- About this exercise
Your answer must be an exact transcription of the lines from the line with "A variable is" through the final line of the data.

┌─ Information supplied

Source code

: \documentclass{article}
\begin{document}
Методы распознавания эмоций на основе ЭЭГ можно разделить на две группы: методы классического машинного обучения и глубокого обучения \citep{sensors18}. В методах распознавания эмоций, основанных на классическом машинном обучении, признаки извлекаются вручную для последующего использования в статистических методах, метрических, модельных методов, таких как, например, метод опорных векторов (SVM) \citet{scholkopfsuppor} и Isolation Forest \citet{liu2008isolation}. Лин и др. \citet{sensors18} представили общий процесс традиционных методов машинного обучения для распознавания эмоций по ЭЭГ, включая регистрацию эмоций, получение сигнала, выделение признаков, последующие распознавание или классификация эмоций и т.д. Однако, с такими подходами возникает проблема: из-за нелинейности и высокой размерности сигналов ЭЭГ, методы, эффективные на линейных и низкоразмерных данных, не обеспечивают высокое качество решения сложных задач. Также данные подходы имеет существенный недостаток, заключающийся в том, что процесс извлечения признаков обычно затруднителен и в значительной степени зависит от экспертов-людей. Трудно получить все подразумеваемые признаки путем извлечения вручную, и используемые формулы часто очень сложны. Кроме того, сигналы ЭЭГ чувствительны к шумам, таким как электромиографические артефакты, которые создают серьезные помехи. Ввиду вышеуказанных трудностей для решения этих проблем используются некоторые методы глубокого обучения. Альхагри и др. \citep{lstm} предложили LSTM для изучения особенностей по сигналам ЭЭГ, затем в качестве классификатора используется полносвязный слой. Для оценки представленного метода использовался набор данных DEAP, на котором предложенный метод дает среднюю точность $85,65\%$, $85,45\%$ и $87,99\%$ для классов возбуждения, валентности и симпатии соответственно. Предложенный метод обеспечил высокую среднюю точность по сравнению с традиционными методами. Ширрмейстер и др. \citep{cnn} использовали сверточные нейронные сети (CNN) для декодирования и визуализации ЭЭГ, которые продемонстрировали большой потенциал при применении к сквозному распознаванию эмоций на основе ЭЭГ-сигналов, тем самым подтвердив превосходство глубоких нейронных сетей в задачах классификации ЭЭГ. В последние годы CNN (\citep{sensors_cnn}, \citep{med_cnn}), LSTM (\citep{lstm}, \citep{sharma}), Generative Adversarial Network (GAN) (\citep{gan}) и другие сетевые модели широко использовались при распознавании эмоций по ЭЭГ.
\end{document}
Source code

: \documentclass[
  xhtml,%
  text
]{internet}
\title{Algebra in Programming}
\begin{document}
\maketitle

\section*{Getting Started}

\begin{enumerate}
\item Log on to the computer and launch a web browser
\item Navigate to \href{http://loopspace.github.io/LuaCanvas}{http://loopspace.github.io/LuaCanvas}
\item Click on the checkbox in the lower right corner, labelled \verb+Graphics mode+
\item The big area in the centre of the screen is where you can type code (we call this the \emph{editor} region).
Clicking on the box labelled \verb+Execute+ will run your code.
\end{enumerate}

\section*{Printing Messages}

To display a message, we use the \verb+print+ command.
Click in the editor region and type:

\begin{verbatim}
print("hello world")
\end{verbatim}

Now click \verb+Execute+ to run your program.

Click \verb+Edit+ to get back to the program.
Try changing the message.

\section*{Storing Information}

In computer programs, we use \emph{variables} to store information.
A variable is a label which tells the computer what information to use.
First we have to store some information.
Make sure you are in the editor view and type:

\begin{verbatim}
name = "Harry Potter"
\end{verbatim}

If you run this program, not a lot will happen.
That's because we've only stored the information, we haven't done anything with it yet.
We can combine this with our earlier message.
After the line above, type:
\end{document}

└─

- Solution to this task
A variable is a label which tells the computer what information to use.
First we have to store some information.
Make sure you are in the editor view and type:

\begin{verbatim}
name = "Harry Potter"
\end{verbatim}

If you run this program, not a lot will happen.
That's because we've only stored the information, we haven't done anything with it yet.
We can combine this with our earlier message.
After the line above, type:
\end{document}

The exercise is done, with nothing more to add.